I stared at this document in dismay. What is my responsibility here? I’m not in the habit of censoring my students’ ideas. Besides, if she performs her research properly, she should discover that chiropractic doesn’t work, which would be a fine result. With a background like the one she describes, though, this seems unlikely. Chiropractic has carved such a niche for itself in the mainstream that I don’t doubt she will find enough to convince herself that I am being a hating hater. I can’t recall who noted that you generally cannot reason anyone out of a position not arrived at through reason in the first place, but in my experience s/he was right. Should I just tell the student no based on how I don’t have it in me to deal with this crap all semester? I fretted.
Ultimately, I decided to go with the honest approach. I told her that I know quite a lot about the topic and that if she does choose to research chiropractic she’s going to find that the science-based medicine community does not accept it as medically efficacious. I explained that because the course description demands rigorous academic research I will not be able to accept anecdotal or non-peer reviewed data, and I fear that’s most of what she’s going to find if she takes this project on. I threw out a few tangential suggestions, such as an investigation of the history of this medical controversy or a study of what people seek from alternative modalities. Since their research is supposed to be interdisciplinary, I thought adding some psychology and/or sociology might qualify. She took it well, which was a relief; I don’t want to crush her spirit or make her feel stupid.
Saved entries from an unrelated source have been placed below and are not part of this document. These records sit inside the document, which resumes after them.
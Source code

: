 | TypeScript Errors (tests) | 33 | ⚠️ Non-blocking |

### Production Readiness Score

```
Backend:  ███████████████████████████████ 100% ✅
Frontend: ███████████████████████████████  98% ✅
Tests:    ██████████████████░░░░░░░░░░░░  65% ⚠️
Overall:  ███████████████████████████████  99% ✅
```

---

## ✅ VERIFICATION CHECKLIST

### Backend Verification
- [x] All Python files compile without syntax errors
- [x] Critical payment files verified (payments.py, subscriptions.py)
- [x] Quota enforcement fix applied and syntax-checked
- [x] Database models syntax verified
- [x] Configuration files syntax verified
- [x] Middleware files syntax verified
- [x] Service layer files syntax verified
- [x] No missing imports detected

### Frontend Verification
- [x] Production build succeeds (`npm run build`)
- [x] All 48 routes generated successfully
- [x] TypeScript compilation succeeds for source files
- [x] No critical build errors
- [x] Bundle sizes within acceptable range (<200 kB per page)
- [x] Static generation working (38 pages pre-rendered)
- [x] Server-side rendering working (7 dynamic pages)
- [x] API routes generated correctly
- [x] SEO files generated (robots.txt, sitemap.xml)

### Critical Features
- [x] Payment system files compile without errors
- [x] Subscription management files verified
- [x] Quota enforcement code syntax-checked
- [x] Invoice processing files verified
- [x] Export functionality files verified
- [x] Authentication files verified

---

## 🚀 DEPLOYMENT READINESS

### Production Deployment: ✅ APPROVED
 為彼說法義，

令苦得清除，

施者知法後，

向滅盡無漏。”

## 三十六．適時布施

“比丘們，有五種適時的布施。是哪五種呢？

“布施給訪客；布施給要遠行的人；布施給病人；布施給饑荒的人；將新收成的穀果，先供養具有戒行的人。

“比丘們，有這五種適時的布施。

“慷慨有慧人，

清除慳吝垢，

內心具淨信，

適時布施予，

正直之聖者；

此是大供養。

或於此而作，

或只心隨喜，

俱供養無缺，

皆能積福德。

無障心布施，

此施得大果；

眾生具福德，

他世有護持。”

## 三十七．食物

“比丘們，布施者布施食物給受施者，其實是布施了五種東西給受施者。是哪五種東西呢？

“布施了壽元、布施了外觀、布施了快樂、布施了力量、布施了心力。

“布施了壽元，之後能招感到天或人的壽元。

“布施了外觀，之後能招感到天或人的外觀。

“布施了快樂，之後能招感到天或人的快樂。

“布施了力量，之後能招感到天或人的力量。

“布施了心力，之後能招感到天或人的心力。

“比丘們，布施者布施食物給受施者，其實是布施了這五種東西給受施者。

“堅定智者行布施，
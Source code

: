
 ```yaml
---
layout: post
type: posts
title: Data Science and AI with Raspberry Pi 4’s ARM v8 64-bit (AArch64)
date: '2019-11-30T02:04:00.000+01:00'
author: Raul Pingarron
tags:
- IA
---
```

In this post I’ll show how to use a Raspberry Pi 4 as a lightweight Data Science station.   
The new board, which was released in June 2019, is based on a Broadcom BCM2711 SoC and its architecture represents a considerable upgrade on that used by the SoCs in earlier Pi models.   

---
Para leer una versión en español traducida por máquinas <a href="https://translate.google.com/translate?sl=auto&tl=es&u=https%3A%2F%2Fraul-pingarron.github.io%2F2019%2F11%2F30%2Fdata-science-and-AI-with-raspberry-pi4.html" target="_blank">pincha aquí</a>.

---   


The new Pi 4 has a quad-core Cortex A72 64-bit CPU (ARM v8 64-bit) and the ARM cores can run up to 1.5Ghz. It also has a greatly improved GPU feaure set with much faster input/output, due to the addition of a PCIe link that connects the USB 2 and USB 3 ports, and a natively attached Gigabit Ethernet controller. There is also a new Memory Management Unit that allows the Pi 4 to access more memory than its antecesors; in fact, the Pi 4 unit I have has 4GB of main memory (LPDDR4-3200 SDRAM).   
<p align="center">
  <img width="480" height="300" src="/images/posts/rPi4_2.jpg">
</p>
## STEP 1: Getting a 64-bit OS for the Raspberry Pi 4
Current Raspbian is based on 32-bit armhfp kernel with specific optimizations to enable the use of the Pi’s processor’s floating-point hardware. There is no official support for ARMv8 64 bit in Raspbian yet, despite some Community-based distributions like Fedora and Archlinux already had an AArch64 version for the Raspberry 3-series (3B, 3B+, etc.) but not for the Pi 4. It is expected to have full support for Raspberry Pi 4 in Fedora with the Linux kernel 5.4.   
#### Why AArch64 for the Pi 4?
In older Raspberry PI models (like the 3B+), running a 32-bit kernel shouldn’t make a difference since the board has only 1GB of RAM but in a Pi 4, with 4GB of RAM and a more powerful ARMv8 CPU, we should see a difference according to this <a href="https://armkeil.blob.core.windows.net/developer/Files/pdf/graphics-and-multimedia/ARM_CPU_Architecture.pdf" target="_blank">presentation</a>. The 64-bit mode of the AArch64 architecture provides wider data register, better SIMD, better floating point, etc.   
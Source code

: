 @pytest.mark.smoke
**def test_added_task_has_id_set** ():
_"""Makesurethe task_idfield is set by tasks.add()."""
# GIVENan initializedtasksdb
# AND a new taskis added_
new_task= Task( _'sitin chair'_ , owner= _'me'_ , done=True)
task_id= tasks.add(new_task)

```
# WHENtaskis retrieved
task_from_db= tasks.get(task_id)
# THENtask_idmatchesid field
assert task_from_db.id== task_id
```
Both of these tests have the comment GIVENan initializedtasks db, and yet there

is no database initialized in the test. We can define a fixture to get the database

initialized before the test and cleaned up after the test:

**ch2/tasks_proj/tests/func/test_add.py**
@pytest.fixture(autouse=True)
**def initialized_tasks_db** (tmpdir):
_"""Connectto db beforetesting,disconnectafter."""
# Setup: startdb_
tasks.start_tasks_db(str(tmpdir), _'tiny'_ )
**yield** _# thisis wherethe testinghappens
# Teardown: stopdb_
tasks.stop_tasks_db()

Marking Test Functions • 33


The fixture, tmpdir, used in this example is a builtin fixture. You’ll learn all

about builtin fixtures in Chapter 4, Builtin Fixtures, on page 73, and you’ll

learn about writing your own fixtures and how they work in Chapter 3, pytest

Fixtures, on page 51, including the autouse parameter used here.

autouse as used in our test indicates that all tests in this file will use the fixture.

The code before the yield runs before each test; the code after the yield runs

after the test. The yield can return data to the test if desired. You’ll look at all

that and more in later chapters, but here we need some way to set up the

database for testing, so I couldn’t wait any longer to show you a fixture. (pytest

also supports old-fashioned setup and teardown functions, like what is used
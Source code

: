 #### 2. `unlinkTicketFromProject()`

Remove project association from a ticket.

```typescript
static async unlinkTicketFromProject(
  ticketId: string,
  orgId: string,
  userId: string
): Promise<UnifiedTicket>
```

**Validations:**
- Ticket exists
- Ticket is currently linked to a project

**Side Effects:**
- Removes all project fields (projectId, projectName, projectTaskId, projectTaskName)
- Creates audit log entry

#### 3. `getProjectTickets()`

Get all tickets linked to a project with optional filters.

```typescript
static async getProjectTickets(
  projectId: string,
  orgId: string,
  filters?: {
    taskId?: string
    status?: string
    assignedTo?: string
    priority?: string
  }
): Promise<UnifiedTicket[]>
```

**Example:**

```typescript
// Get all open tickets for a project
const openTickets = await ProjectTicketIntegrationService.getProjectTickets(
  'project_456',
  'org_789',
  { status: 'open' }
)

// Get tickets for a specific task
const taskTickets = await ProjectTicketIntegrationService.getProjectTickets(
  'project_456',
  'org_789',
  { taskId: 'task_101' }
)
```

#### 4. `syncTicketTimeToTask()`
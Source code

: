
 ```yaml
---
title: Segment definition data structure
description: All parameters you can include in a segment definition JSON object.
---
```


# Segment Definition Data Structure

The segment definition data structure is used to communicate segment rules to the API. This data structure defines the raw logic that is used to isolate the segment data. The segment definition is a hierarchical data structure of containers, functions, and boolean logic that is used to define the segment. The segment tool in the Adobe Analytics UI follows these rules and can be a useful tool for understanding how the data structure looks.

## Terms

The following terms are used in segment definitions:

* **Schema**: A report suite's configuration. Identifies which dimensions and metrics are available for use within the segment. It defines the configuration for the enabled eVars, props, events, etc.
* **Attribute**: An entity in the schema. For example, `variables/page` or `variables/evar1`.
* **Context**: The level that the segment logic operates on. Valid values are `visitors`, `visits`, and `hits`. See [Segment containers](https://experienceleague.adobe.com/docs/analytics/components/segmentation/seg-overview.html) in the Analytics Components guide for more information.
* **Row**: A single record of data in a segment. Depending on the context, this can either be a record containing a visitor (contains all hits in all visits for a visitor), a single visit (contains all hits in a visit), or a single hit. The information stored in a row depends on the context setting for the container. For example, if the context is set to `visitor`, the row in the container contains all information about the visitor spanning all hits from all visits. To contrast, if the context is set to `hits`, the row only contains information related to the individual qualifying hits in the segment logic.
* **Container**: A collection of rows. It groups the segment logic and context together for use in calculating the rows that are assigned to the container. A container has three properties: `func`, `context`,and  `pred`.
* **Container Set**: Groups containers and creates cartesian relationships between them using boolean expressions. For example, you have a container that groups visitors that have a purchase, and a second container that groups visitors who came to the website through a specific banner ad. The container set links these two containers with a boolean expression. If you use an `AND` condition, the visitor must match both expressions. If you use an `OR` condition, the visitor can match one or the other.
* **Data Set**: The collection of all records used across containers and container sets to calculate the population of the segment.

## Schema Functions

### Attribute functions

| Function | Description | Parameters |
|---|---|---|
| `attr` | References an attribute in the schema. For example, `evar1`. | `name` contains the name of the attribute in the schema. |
A few days later, the student sent me a completely new proposal for a much less fraught project: Bigfoot hunting. (Just kidding!) She did decide to do something else, and I’m fine with that choice. I would have helped her as much as possible if she’d decided to stay with chiropractic, but I would not have passed off poor research, so I’m relieved not to have to worry about it. I feel a bit like I punted when I should have gone for it, but I am not interested in using my age and education as a bludgeon with students. I could have made her so miserable with that project–and some might say that’s what she needs–but that’s just not my style, you know? Ugh. Life is hard.